Hot Docs: Groupon sued over illegal expiration dates

March 10, 2011

"Dupe-on" logoAnyone who has regularly used the internet over the past few years is familiar with Groupon.

The company boasts different “deals-of-the-day,” which consumers can access by providing basic contact information.

The “deals” are coupons to any variety of local businesses at markedly discounted rates. These rates are achieved through what Groupon calls “collective buying power,” which is, legally speaking, just another name for an assurance contract.

Groupon’s assurance contract model operates in such a way that prevents a deal from “going live” until a certain number of people have committed to it.

This lets Groupon assure its marketing partners a certain volume of business in exchange for a significant portion of the price of the coupon to the consumer (something around 50%).

Additionally, the deals are only available for purchase within a 24-hour period, prompting a sense of urgency in purchasing the coupon.

Based on Groupon’s popularity, it’s not hard to imagine how profitable its business model has been:  Groupon’s coupon sales in 2010 amount to over half a billion dollars.

However, there may be more to this business model than a simple assurance contract system.

A class action complaint filed on March 1, 2011 in the Northern District of Illinois alleges deception as having played a big part in Groupon’s earnings.
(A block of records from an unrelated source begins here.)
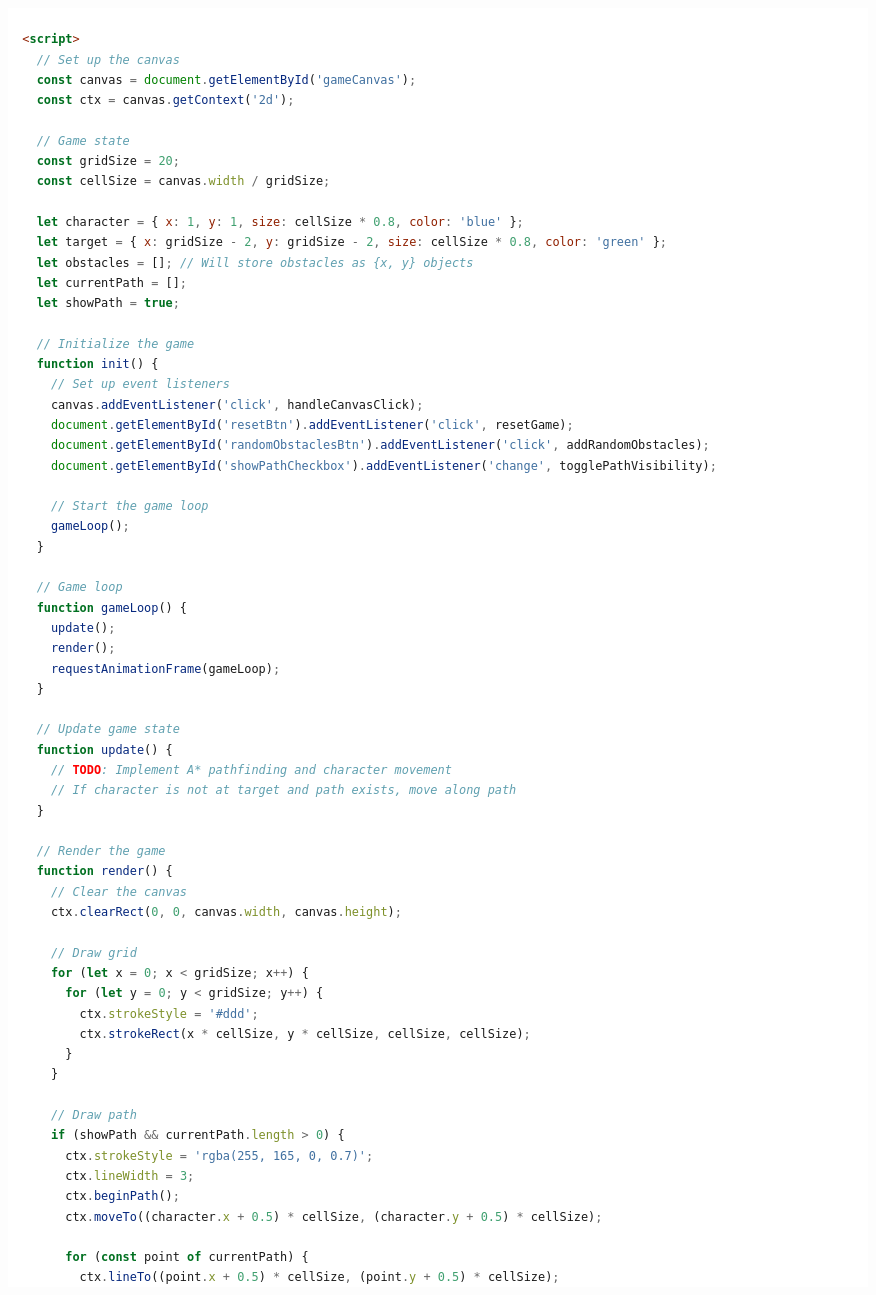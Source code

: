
 ```html
  
  <script>
    // Set up the canvas
    const canvas = document.getElementById('gameCanvas');
    const ctx = canvas.getContext('2d');
    
    // Game state
    const gridSize = 20;
    const cellSize = canvas.width / gridSize;
    
    let character = { x: 1, y: 1, size: cellSize * 0.8, color: 'blue' };
    let target = { x: gridSize - 2, y: gridSize - 2, size: cellSize * 0.8, color: 'green' };
    let obstacles = []; // Will store obstacles as {x, y} objects
    let currentPath = [];
    let showPath = true;
    
    // Initialize the game
    function init() {
      // Set up event listeners
      canvas.addEventListener('click', handleCanvasClick);
      document.getElementById('resetBtn').addEventListener('click', resetGame);
      document.getElementById('randomObstaclesBtn').addEventListener('click', addRandomObstacles);
      document.getElementById('showPathCheckbox').addEventListener('change', togglePathVisibility);
      
      // Start the game loop
      gameLoop();
    }
    
    // Game loop
    function gameLoop() {
      update();
      render();
      requestAnimationFrame(gameLoop);
    }
    
    // Update game state
    function update() {
      // TODO: Implement A* pathfinding and character movement
      // If character is not at target and path exists, move along path
    }
    
    // Render the game
    function render() {
      // Clear the canvas
      ctx.clearRect(0, 0, canvas.width, canvas.height);
      
      // Draw grid
      for (let x = 0; x < gridSize; x++) {
        for (let y = 0; y < gridSize; y++) {
          ctx.strokeStyle = '#ddd';
          ctx.strokeRect(x * cellSize, y * cellSize, cellSize, cellSize);
        }
      }
      
      // Draw path
      if (showPath && currentPath.length > 0) {
        ctx.strokeStyle = 'rgba(255, 165, 0, 0.7)';
        ctx.lineWidth = 3;
        ctx.beginPath();
        ctx.moveTo((character.x + 0.5) * cellSize, (character.y + 0.5) * cellSize);
        
        for (const point of currentPath) {
          ctx.lineTo((point.x + 0.5) * cellSize, (point.y + 0.5) * cellSize);
```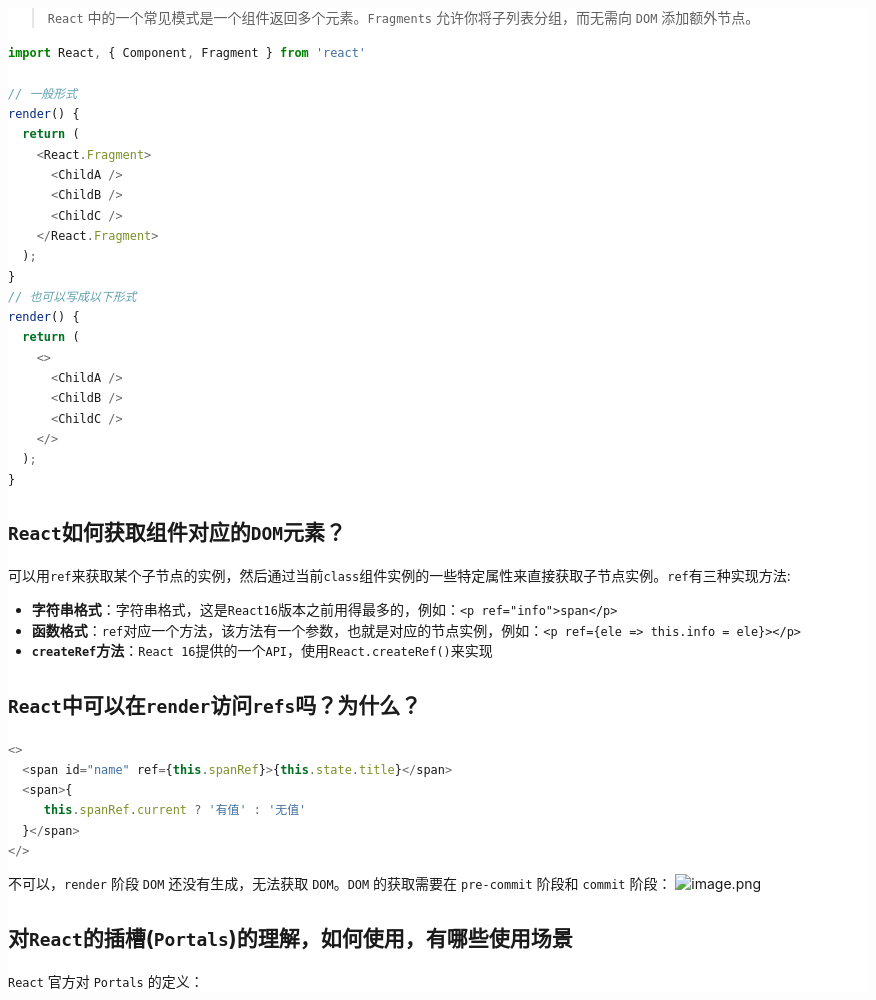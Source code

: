 > `React` 中的一个常见模式是一个组件返回多个元素。`Fragments` 允许你将子列表分组，而无需向 `DOM` 添加额外节点。

```javascript
import React, { Component, Fragment } from 'react'

// 一般形式
render() {
  return (
    <React.Fragment>
      <ChildA />
      <ChildB />
      <ChildC />
    </React.Fragment>
  );
}
// 也可以写成以下形式
render() {
  return (
    <>
      <ChildA />
      <ChildB />
      <ChildC />
    </>
  );
}
```

## `React`如何获取组件对应的`DOM`元素？

可以用`ref`来获取某个子节点的实例，然后通过当前`class`组件实例的一些特定属性来直接获取子节点实例。`ref`有三种实现方法:

- **字符串格式**：字符串格式，这是`React16`版本之前用得最多的，例如：`<p ref="info">span</p>`
- **函数格式**：`ref`对应一个方法，该方法有一个参数，也就是对应的节点实例，例如：`<p ref={ele => this.info = ele}></p>`
- **`createRef`方法**：`React 16`提供的一个`API`，使用`React.createRef()`来实现 　　　　　　 

## `React`中可以在`render`访问`refs`吗？为什么？

```javascript
<>
  <span id="name" ref={this.spanRef}>{this.state.title}</span>
  <span>{
     this.spanRef.current ? '有值' : '无值'
  }</span>
</>
```

不可以，`render` 阶段 `DOM` 还没有生成，无法获取 `DOM`。`DOM` 的获取需要在 `pre-commit` 阶段和 `commit` 阶段： ![image.png](https://cdn.jsdelivr.net/gh/duochizhacai/generatePic/img/202205011810827.awebp)

## 对`React`的插槽(`Portals`)的理解，如何使用，有哪些使用场景

`React` 官方对 `Portals` 的定义：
At the heart of the conflict are expiration dates.  Namely, they are too short.

Hot Doc: Johnson v. Groupon Inc. (N.D. Ill.)

Source: Westlaw News & Insight – National Litigation

The complaint alleges that Groupon’s expiration dates are often not more than a few months after the certificates are issued, whereas both Illinois state law and recently-passed federal regulations mandate a minimum expiration period of five years.

The complaint further alleges that Groupon and its marketing partners have profited greatly from this conduct because many consumers are unable to redeem the certificate before the expiration date.

While the complaint does not substantiate this claim, it is plain to see how this behavior is profitable.

A certain number of purchasers of gift cards and gift certificates will simply forget about it until it’s too late.

The earlier the expiration date, the better the chances are that the certificates will go unredeemed. Accordingly, an expiration date of a few months instead of a few years will lead to many more unredeemed certificates, thus higher profits.

While Groupon itself does not directly profit from this, its marketing partners do, creating a higher demand for Groupon with potential business partners, allowing Groupon to charge such a high fee for the use of its services. It will be interesting to see how this suit proceeds.

If it is successful, it may change the fast-growing company’s future business prospects significantly.

If it is unsuccessful (which, in my opinion, is only really possible if the court finds Groupon’s arbitration clause binding, and such clauses are quickly falling out of favor with courts), the fact remains that Groupon is breaking the law, and cannot continue to do so indefinitely.

Either way, this “expiration date” practice will have to expire.  Then, it’s anyone’s guess on how it will affect Groupon.